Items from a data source
━━━━━━━━━━━━━━━━━━━━

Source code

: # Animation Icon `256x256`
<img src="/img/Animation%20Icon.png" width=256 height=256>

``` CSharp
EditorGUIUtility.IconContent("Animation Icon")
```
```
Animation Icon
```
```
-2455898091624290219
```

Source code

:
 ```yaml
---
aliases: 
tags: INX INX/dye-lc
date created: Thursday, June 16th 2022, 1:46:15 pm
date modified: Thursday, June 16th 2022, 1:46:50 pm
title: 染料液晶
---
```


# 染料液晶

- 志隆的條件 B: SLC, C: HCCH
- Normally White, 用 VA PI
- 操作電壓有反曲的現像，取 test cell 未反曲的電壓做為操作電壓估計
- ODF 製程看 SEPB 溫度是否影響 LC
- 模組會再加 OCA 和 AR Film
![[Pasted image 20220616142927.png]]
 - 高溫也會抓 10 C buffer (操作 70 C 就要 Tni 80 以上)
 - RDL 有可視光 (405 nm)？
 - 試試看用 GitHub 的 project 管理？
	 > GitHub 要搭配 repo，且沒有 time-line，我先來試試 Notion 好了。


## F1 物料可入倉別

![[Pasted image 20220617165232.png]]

━━━━━━━━━━━━━━━━━━━━

> **What the task requires**: Restate exactly each line of the data from the one bearing "- ODF 製程看 SEPB 溫度是否影響 LC" to the end, and add nothing.

> **Response area**:
- ODF 製程看 SEPB 溫度是否影響 LC
- 模組會再加 OCA 和 AR Film
![[Pasted image 20220616142927.png]]
 - 高溫也會抓 10 C buffer (操作 70 C 就要 Tni 80 以上)
 - RDL 有可視光 (405 nm)？
 - 試試看用 GitHub 的 project 管理？
	 > GitHub 要搭配 repo，且沒有 time-line，我先來試試 Notion 好了。


## F1 物料可入倉別

![[Pasted image 20220617165232.png]]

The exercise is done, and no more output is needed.